- **Problem details**:
In the records below, find every line with the word "progetto" and copy it.

[Stored data]
<<<<
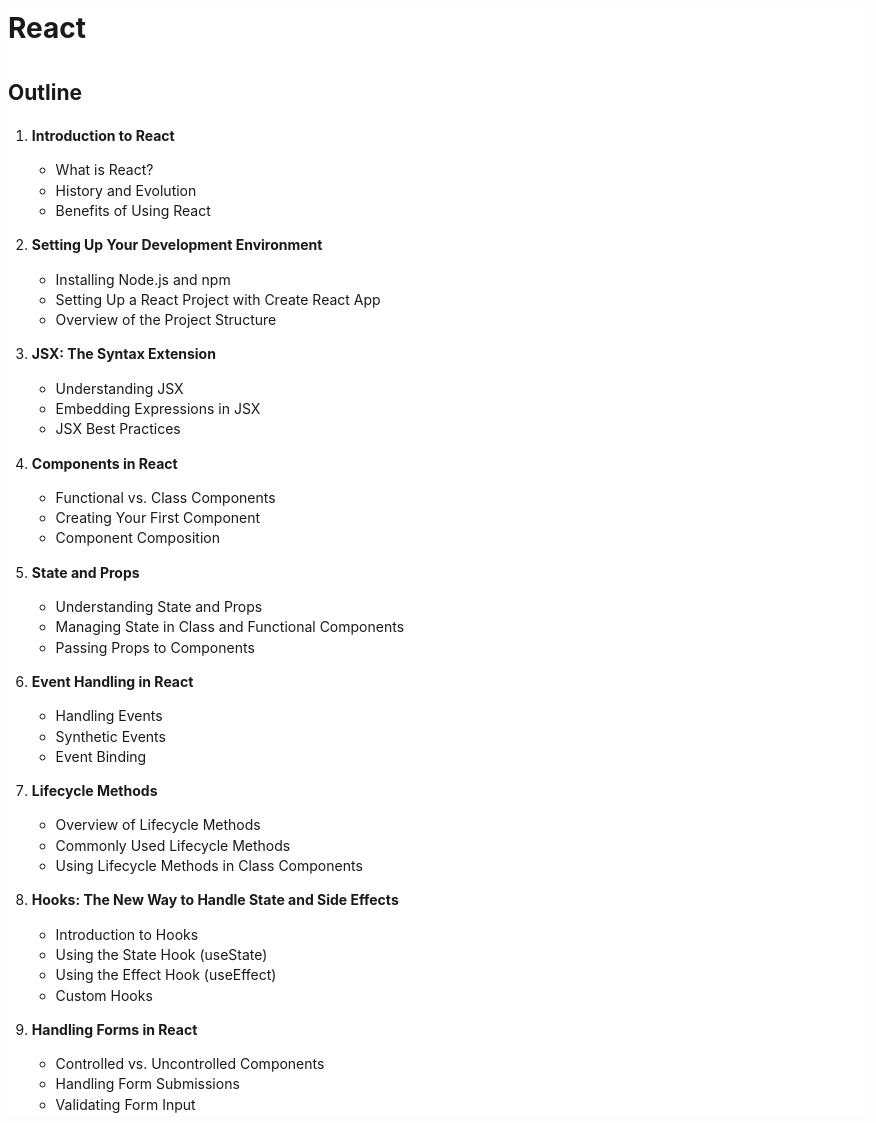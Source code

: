 # React

## Outline

1. **Introduction to React**

    - What is React?
    - History and Evolution
    - Benefits of Using React

2. **Setting Up Your Development Environment**

    - Installing Node.js and npm
    - Setting Up a React Project with Create React App
    - Overview of the Project Structure

3. **JSX: The Syntax Extension**

    - Understanding JSX
    - Embedding Expressions in JSX
    - JSX Best Practices

4. **Components in React**

    - Functional vs. Class Components
    - Creating Your First Component
    - Component Composition

5. **State and Props**

    - Understanding State and Props
    - Managing State in Class and Functional Components
    - Passing Props to Components

6. **Event Handling in React**

    - Handling Events
    - Synthetic Events
    - Event Binding

7. **Lifecycle Methods**

    - Overview of Lifecycle Methods
    - Commonly Used Lifecycle Methods
    - Using Lifecycle Methods in Class Components

8. **Hooks: The New Way to Handle State and Side Effects**

    - Introduction to Hooks
    - Using the State Hook (useState)
    - Using the Effect Hook (useEffect)
    - Custom Hooks

9. **Handling Forms in React**

    - Controlled vs. Uncontrolled Components
    - Handling Form Submissions
    - Validating Form Input
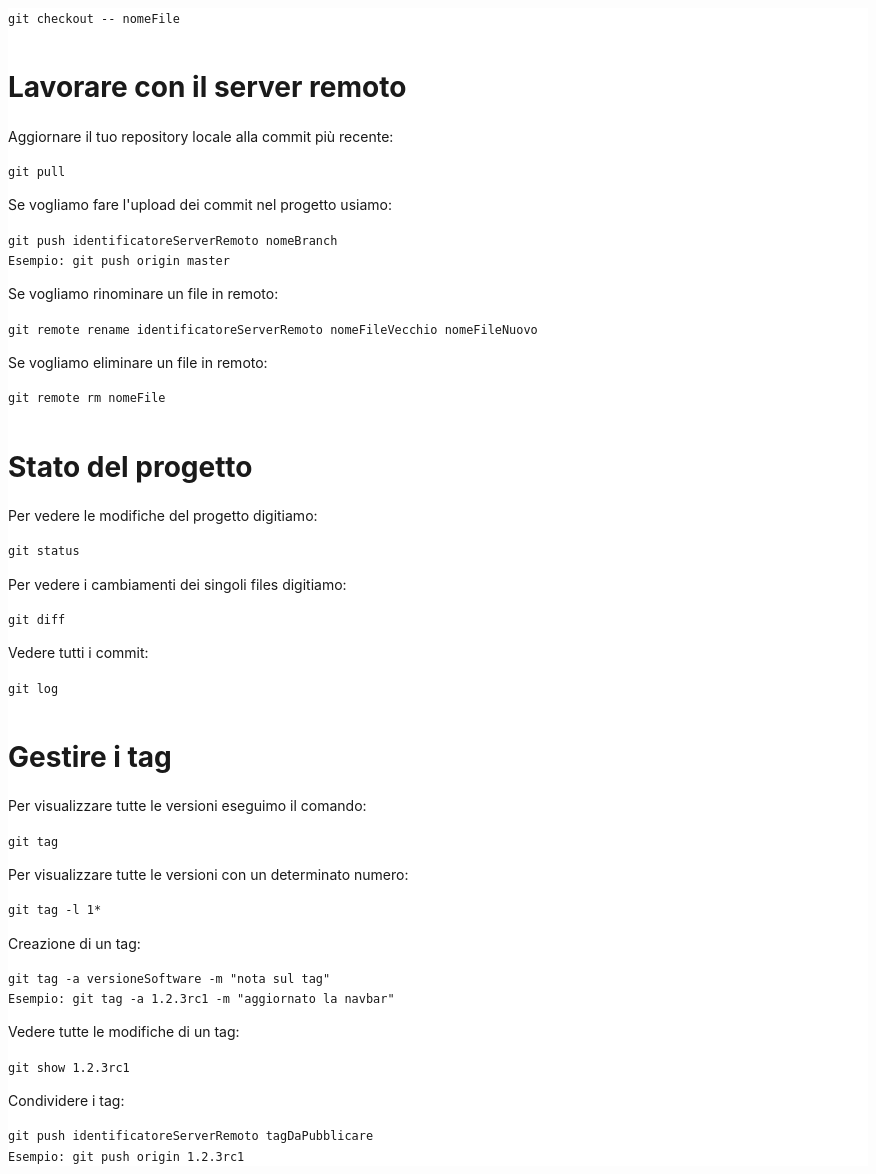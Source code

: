     git checkout -- nomeFile

# Lavorare con il server remoto

Aggiornare il tuo repository locale alla commit più recente:

    git pull

Se vogliamo fare l'upload dei commit nel progetto usiamo:

    git push identificatoreServerRemoto nomeBranch
    Esempio: git push origin master

Se vogliamo rinominare un file in remoto:

    git remote rename identificatoreServerRemoto nomeFileVecchio nomeFileNuovo

Se vogliamo eliminare un file in remoto:

    git remote rm nomeFile

# Stato del progetto

Per vedere le modifiche del progetto digitiamo:

    git status

Per vedere i cambiamenti dei singoli files digitiamo:

    git diff

Vedere tutti i commit:

    git log

# Gestire i tag

Per visualizzare tutte le versioni eseguimo il comando:

    git tag

Per visualizzare tutte le versioni con un determinato numero:

    git tag -l 1*

Creazione di un tag:

    git tag -a versioneSoftware -m "nota sul tag"
    Esempio: git tag -a 1.2.3rc1 -m "aggiornato la navbar"

Vedere tutte le modifiche di un tag:

    git show 1.2.3rc1

Condividere i tag:

    git push identificatoreServerRemoto tagDaPubblicare
    Esempio: git push origin 1.2.3rc1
>>>>
- **Answer box**:
Se vogliamo fare l'upload dei commit nel progetto usiamo:
# Stato del progetto
Per vedere le modifiche del progetto digitiamo:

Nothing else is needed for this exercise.